- What needs to be done -
Print the lines of the data, starting with the first, up to and including the line where "absence de saisie**" appears.

[Records drawn from a dataset]
╔══

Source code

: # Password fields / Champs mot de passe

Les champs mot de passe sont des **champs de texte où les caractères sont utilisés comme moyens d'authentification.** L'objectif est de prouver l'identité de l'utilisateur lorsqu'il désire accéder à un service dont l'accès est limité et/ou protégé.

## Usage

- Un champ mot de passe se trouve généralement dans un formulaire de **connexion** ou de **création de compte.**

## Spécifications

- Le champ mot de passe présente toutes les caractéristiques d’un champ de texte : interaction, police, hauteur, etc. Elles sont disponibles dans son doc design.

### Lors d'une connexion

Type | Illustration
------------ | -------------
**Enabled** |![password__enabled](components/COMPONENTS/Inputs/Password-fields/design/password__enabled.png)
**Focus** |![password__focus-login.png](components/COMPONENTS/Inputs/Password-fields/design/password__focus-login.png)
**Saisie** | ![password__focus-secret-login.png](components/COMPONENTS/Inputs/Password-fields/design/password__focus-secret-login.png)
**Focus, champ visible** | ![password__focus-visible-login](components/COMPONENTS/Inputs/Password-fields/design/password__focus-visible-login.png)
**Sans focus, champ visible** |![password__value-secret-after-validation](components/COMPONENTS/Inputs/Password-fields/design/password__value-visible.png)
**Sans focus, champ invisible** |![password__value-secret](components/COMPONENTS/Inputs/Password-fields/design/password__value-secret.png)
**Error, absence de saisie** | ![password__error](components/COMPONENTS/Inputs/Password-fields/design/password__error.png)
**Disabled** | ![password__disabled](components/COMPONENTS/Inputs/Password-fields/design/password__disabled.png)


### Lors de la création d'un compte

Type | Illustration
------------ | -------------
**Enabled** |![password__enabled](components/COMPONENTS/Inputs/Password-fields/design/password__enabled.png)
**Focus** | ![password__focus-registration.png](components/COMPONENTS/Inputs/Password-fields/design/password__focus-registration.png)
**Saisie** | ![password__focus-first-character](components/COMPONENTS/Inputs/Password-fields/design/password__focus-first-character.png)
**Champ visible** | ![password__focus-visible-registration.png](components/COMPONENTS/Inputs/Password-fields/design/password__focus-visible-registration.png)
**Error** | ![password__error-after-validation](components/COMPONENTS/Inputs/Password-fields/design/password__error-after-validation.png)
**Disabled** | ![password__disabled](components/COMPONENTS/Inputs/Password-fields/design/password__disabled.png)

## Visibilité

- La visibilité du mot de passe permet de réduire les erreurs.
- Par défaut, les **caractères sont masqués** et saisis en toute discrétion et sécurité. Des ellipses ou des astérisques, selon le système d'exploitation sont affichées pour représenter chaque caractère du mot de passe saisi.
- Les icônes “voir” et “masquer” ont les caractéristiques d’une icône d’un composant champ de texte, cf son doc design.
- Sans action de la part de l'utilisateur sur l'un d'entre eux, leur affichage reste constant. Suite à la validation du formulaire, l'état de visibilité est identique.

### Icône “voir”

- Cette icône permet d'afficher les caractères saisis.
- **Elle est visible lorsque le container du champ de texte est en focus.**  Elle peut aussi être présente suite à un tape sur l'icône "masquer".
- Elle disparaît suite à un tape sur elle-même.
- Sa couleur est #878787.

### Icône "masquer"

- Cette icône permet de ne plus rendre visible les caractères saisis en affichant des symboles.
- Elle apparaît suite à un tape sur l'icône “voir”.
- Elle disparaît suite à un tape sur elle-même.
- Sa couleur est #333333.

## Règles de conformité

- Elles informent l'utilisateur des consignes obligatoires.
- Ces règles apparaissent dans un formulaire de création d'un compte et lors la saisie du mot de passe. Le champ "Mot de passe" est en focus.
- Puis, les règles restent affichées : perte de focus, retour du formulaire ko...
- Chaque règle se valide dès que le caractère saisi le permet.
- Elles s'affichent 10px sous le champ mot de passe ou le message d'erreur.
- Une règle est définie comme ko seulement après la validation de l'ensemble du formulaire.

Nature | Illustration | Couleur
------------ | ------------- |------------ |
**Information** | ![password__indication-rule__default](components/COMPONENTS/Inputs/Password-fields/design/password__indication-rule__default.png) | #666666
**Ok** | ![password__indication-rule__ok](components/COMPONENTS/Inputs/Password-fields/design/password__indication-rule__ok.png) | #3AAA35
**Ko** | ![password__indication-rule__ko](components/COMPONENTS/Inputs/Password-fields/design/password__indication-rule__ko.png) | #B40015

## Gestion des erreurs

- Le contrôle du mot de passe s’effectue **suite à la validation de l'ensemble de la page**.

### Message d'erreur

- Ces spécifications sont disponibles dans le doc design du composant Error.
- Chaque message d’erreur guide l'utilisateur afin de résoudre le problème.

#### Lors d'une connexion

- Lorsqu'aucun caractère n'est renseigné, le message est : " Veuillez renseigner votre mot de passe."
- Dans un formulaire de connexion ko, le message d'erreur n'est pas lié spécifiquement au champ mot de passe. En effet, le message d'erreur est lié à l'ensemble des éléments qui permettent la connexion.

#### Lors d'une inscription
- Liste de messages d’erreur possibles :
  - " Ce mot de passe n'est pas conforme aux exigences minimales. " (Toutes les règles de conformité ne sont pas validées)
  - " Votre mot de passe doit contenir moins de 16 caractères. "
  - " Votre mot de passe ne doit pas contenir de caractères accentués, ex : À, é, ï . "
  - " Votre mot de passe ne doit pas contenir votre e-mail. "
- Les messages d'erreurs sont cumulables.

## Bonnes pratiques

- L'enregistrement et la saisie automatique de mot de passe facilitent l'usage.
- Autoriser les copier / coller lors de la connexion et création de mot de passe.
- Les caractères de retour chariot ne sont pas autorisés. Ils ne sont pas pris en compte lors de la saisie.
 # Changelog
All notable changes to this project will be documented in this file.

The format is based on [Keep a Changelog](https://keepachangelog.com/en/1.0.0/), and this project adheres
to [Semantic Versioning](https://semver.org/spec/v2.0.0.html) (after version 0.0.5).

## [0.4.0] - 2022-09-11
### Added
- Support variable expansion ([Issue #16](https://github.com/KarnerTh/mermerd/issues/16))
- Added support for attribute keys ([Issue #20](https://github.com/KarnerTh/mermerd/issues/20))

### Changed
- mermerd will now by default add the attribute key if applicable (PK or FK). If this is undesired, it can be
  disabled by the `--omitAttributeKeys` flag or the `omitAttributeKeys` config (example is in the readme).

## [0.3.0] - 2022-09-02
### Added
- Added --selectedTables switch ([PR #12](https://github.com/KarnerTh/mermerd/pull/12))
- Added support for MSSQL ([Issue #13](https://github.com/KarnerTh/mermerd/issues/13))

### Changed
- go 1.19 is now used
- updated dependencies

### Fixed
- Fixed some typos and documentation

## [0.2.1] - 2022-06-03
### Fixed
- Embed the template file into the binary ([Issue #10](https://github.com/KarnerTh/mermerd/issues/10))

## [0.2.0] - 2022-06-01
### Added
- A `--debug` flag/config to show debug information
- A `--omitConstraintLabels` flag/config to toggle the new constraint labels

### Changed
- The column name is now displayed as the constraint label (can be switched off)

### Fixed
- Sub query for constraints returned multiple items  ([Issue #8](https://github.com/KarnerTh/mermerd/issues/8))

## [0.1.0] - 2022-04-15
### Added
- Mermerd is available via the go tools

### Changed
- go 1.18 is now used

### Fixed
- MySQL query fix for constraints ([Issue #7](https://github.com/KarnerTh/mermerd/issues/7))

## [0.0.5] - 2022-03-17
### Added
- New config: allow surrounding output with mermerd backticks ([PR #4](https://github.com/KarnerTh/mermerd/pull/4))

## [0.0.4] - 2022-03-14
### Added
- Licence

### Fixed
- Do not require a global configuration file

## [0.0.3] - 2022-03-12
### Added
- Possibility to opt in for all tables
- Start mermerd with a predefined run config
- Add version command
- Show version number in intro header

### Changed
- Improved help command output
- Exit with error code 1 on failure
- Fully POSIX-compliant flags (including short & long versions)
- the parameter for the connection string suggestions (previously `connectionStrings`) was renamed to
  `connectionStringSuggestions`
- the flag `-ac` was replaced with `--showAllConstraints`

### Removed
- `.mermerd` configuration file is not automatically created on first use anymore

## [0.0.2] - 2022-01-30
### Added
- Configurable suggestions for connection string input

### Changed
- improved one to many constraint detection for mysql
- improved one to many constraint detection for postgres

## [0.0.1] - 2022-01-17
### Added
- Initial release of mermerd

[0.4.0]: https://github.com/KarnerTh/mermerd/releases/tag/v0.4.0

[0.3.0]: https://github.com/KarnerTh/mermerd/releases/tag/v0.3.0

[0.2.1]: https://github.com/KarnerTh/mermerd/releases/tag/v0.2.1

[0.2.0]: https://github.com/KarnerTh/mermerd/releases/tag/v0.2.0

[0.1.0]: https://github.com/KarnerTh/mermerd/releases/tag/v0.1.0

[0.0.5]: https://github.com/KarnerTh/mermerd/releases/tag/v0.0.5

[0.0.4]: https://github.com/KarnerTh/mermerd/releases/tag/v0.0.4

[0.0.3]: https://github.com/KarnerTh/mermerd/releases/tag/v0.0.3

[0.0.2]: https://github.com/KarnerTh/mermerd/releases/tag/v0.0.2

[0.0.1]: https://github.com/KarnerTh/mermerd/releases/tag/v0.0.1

╚══

- Output -
Source code

: # Password fields / Champs mot de passe

Les champs mot de passe sont des **champs de texte où les caractères sont utilisés comme moyens d'authentification.** L'objectif est de prouver l'identité de l'utilisateur lorsqu'il désire accéder à un service dont l'accès est limité et/ou protégé.

## Usage

- Un champ mot de passe se trouve généralement dans un formulaire de **connexion** ou de **création de compte.**

## Spécifications

- Le champ mot de passe présente toutes les caractéristiques d’un champ de texte : interaction, police, hauteur, etc. Elles sont disponibles dans son doc design.

### Lors d'une connexion

Type | Illustration
------------ | -------------
**Enabled** |![password__enabled](components/COMPONENTS/Inputs/Password-fields/design/password__enabled.png)
**Focus** |![password__focus-login.png](components/COMPONENTS/Inputs/Password-fields/design/password__focus-login.png)
**Saisie** | ![password__focus-secret-login.png](components/COMPONENTS/Inputs/Password-fields/design/password__focus-secret-login.png)
**Focus, champ visible** | ![password__focus-visible-login](components/COMPONENTS/Inputs/Password-fields/design/password__focus-visible-login.png)
**Sans focus, champ visible** |![password__value-secret-after-validation](components/COMPONENTS/Inputs/Password-fields/design/password__value-visible.png)
**Sans focus, champ invisible** |![password__value-secret](components/COMPONENTS/Inputs/Password-fields/design/password__value-secret.png)
**Error, absence de saisie** | ![password__error](components/COMPONENTS/Inputs/Password-fields/design/password__error.png)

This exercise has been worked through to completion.